*WHAT IS REQUIRED*
Wherever the word "timestamp" appears in a line of the records, copy that line.

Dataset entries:
__________

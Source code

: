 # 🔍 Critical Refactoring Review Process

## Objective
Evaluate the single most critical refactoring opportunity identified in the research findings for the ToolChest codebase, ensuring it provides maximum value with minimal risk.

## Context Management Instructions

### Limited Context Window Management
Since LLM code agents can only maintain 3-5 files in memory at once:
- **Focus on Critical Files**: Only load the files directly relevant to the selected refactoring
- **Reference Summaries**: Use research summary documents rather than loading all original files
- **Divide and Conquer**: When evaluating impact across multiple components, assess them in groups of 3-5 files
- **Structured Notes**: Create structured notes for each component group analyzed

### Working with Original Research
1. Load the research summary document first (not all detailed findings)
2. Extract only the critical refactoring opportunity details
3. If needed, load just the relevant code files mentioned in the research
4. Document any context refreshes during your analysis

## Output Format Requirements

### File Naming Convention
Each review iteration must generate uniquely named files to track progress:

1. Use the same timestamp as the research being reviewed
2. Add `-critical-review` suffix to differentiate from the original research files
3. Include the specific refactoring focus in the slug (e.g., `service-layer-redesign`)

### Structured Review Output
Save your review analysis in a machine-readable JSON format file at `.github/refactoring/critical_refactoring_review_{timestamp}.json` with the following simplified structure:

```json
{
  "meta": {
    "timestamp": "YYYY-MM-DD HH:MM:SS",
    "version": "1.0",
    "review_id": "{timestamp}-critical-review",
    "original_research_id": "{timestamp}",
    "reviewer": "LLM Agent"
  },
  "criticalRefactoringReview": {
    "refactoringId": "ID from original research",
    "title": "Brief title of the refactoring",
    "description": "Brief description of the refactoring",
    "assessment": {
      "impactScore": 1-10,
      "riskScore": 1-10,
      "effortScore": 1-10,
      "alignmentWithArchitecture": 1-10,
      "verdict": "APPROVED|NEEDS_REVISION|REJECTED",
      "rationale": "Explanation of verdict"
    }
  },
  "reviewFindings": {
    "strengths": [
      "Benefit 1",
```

__________

*RESPONSE AREA*
1. Use the same timestamp as the research being reviewed
Save your review analysis in a machine-readable JSON format file at `.github/refactoring/critical_refactoring_review_{timestamp}.json` with the following simplified structure:
    "timestamp": "YYYY-MM-DD HH:MM:SS",
    "review_id": "{timestamp}-critical-review",
    "original_research_id": "{timestamp}",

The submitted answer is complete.